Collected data
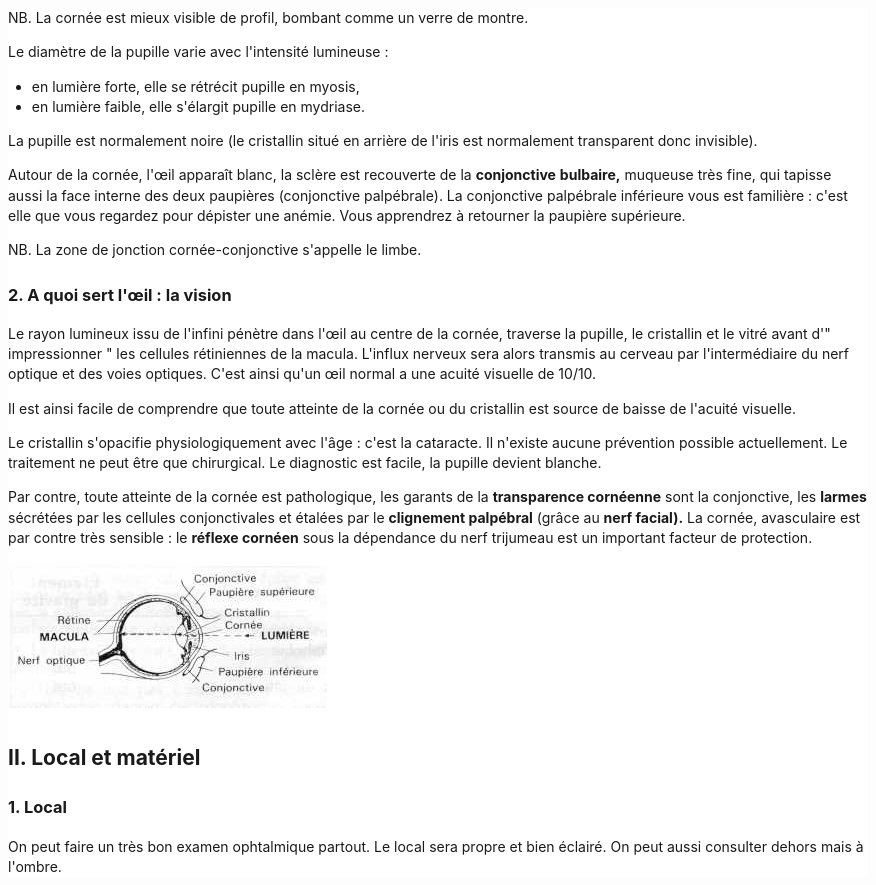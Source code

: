 
NB. La cornée est mieux visible de profil, bombant comme un verre de montre.

Le diamètre de la pupille varie avec l'intensité lumineuse :

*   en lumière forte, elle se rétrécit pupille en myosis,
*   en lumière faible, elle s'élargit pupille en mydriase.

La pupille est normalement noire (le cristallin situé en arrière de l'iris est normalement transparent donc invisible).

Autour de la cornée, l'œil apparaît blanc, la sclère est recouverte de la **conjonctive** **bulbaire,** muqueuse très fine, qui tapisse aussi la face interne des deux paupières (conjonctive palpébrale). La conjonctive palpébrale inférieure vous est familière : c'est elle que vous regardez pour dépister une anémie. Vous apprendrez à retourner la paupière supérieure.

NB. La zone de jonction cornée-conjonctive s'appelle le limbe.

### 2. A quoi sert l'œil : la vision

Le rayon lumineux issu de l'infini pénètre dans l'œil au centre de la cornée, traverse la pupille, le cristallin et le vitré avant d'" impressionner " les cellules rétiniennes de la macula. L'influx nerveux sera alors transmis au cerveau par l'intermédiaire du nerf optique et des voies optiques. C'est ainsi qu'un œil normal a une acuité visuelle de 10/10.

Il est ainsi facile de comprendre que toute atteinte de la cornée ou du cristallin est source de baisse de l'acuité visuelle.

Le cristallin s'opacifie physiologiquement avec l'âge : c'est la cataracte. Il n'existe aucune prévention possible actuellement. Le traitement ne peut être que chirurgical. Le diagnostic est facile, la pupille devient blanche.

Par contre, toute atteinte de la cornée est pathologique, les garants de la **transparence cornéenne** sont la conjonctive, les **larmes** sécrétées par les cellules conjonctivales et étalées par le **clignement palpébral** (grâce au **nerf facial).** La cornée, avasculaire est par contre très sensible : le **réflexe cornéen** sous la dépendance du nerf trijumeau est un important facteur de protection.


![](i562-3.jpg)


## II. **Local et matériel**

### 1. Local

On peut faire un très bon examen ophtalmique partout. Le local sera propre et bien éclairé. On peut aussi consulter dehors mais à l'ombre.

AIM OF THE TASK> Search the entries for the word "toute", then gather every line that has it.

ANSWER TO THIS PROBLEM>
Il est ainsi facile de comprendre que toute atteinte de la cornée ou du cristallin est source de baisse de l'acuité visuelle.
Par contre, toute atteinte de la cornée est pathologique, les garants de la **transparence cornéenne** sont la conjonctive, les **larmes** sécrétées par les cellules conjonctivales et étalées par le **clignement palpébral** (grâce au **nerf facial).** La cornée, avasculaire est par contre très sensible : le **réflexe cornéen** sous la dépendance du nerf trijumeau est un important facteur de protection.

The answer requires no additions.